Él gimió, cayendo de rodillas. Su cuerpo entero se estremecía bajo el inmenso poder de las hadas que ella controlaba. Para alguien tan insignificante como él, era más de lo que merecía en vida. Ojalá todos los hombres del reino perecieran.

"Cage Rusell, de ahora en adelante, yo soy tu señora."

"¿Quién eres tú? ¿Por qué me haces esto?"

"Sólo te impongo lo que mereces. Por las miles de vidas que has destrozado, esto es lo justo. Mi nombre es más de lo que te mereces saber."

En un abrir y cerrar de ojos, se encontró de nuevo en el baño. Al salir, se sorprendió al descubrir a otra persona invadiendo su habitación. Desafortunadamente, era el señor de la casa. Se agarró el vestido y realizó una cortesía.

"Le saludo, su gracia."

"He oído que deseas abandonar el castillo."

"Sólo anhelaba conocer el ducado y atender los problemas que afligen al duque para demostrar mi valía. Ignoro si esto infringe alguna norma."

"No es así. No soy un carcelero; puedes salir mañana. Enviaré guardias contigo."

"Le agradezco al duque su generosidad," dijo, inclinándose de nuevo. Él la observó con severidad por última vez y se marchó. Cuando él desapareció de su vista, sus piernas cedieron y se desplomó de rodillas. Temía que hubiera regresado para renovar sus votos. Era consciente de que sus acciones habían sido poco convencionales desde que volvió al pasado. Pensándolo bien, fue una suerte regresar antes de que su cuerpo pudiera rememorar el dolor de haber sido violada una o más veces.

Ella hizo un gesto con la mano y, con un destello verde, una pequeña bolsa azul apareció en su palma. La abrió y sumergió su dedo en su interior. El contenido era un polvo negro que, para su sorpresa, no dejó mancha alguna en su piel.

"Qué fortuna. No se consigue el aliento de un basilisco todos los días."

El basilisco era una de las tantas criaturas que habitaban el bosque de la perdición. Matarlo era peligroso, incluso para un caballero, dada su mirada y aliento venenosos. Sin la ayuda de la reina de las hadas, habría sido una tarea imposible para ella.

La hora de la cena se acercaba, y con ella, el momento de poner a prueba su veneno. La aplicación debía ser astuta; no podía esparcirlo en la comida ni aplicarlo en los utensilios, ya que estos estaban diseñados para detectar veneno. Así que el lugar más adecuado era en sus propios labios. Lamerlos discretamente mientras comía no levantaría sospechas.
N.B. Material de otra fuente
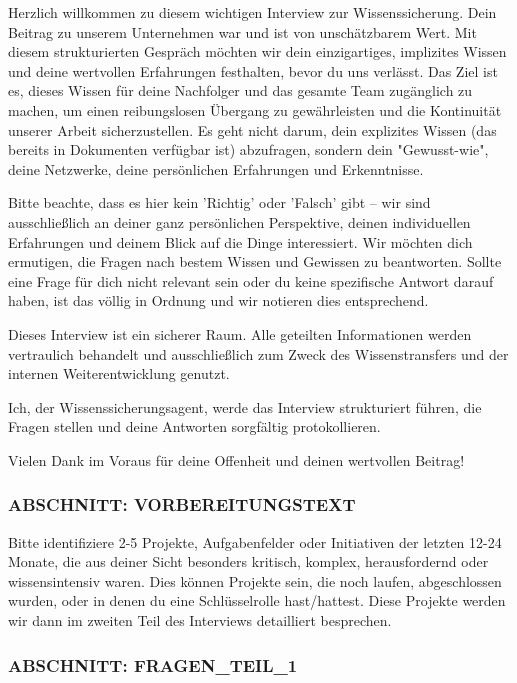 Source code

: \documentclass[
  10pt,
  ngerman,
  a4paper,
  toc=graduated,
  numbers=noenddot,
  headings=standardclasses,
  nonumberlist
]{scrartcl}
\begin{document}
Herzlich willkommen zu diesem wichtigen Interview zur Wissenssicherung. Dein Beitrag zu unserem Unternehmen war und ist von unschätzbarem Wert. Mit diesem strukturierten Gespräch möchten wir dein einzigartiges, implizites Wissen und deine wertvollen Erfahrungen festhalten, bevor du uns verlässt. Das Ziel ist es, dieses Wissen für deine Nachfolger und das gesamte Team zugänglich zu machen, um einen reibungslosen Übergang zu gewährleisten und die Kontinuität unserer Arbeit sicherzustellen. Es geht nicht darum, dein explizites Wissen (das bereits in Dokumenten verfügbar ist) abzufragen, sondern dein "Gewusst-wie", deine Netzwerke, deine persönlichen Erfahrungen und Erkenntnisse.

Bitte beachte, dass es hier kein 'Richtig' oder 'Falsch' gibt – wir sind ausschließlich an deiner ganz persönlichen Perspektive, deinen individuellen Erfahrungen und deinem Blick auf die Dinge interessiert. Wir möchten dich ermutigen, die Fragen nach bestem Wissen und Gewissen zu beantworten. Sollte eine Frage für dich nicht relevant sein oder du keine spezifische Antwort darauf haben, ist das völlig in Ordnung und wir notieren dies entsprechend.

Dieses Interview ist ein sicherer Raum. Alle geteilten Informationen werden vertraulich behandelt und ausschließlich zum Zweck des Wissenstransfers und der internen Weiterentwicklung genutzt.

Ich, der Wissenssicherungsagent, werde das Interview strukturiert führen, die Fragen stellen und deine Antworten sorgfältig protokollieren.

Vielen Dank im Voraus für deine Offenheit und deinen wertvollen Beitrag!

\subsubsection*{ABSCHNITT: VORBEREITUNGSTEXT}

Bitte identifiziere 2-5 Projekte, Aufgabenfelder oder Initiativen der letzten 12-24 Monate, die aus deiner Sicht besonders kritisch, komplex, herausfordernd oder wissensintensiv waren. Dies können Projekte sein, die noch laufen, abgeschlossen wurden, oder in denen du eine Schlüsselrolle hast/hattest. Diese Projekte werden wir dann im zweiten Teil des Interviews detailliert besprechen.

\subsubsection*{ABSCHNITT: FRAGEN\_TEIL\_1}
\end{document}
Como de costumbre, él la esperaba con su habitual expresión despectiva. Ella lo recibió con una sonrisa y juntos comenzaron a cenar. Con el veneno ya aplicado en sus labios, ingirió la comida mediocre, preguntándose qué sería lo que finalmente la mataría.

Tras la cena, se apresuró a su habitación y vomitó todo lo que había ingerido. La náusea la dejó terriblemente enferma, provocando arcadas incluso después de que su estómago quedara vacío. Se lavó el rostro y se arrastró hasta su cama. Con otro gesto de su mano, apareció ante ella una variedad de bocadillos y platos, todos empaquetados. Hundió su mano en un pastel y lo saboreó, deleitándose en el sabor celestial.